## Work task
Only the lines from the one with "Below some disorders" to the end of the records are wanted, each repeated exactly, both ends included.

## Given records
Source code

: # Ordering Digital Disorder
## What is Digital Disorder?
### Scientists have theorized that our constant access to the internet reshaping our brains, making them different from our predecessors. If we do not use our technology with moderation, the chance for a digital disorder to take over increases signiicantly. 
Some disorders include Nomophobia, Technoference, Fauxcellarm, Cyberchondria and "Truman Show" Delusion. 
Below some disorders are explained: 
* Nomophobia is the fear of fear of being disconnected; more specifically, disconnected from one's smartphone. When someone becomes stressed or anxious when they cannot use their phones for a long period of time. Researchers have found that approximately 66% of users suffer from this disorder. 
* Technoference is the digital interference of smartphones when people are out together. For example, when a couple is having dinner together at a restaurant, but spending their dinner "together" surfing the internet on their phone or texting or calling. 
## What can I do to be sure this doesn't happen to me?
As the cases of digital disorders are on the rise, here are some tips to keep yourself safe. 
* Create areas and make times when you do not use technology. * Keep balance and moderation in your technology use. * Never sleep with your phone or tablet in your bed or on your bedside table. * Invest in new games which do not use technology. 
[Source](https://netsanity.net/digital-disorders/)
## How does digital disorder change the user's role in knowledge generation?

## Response to the task
Below some disorders are explained: 
* Nomophobia is the fear of fear of being disconnected; more specifically, disconnected from one's smartphone. When someone becomes stressed or anxious when they cannot use their phones for a long period of time. Researchers have found that approximately 66% of users suffer from this disorder. 
* Technoference is the digital interference of smartphones when people are out together. For example, when a couple is having dinner together at a restaurant, but spending their dinner "together" surfing the internet on their phone or texting or calling. 
## What can I do to be sure this doesn't happen to me?
As the cases of digital disorders are on the rise, here are some tips to keep yourself safe. 
* Create areas and make times when you do not use technology. * Keep balance and moderation in your technology use. * Never sleep with your phone or tablet in your bed or on your bedside table. * Invest in new games which do not use technology. 
[Source](https://netsanity.net/digital-disorders/)
## How does digital disorder change the user's role in knowledge generation?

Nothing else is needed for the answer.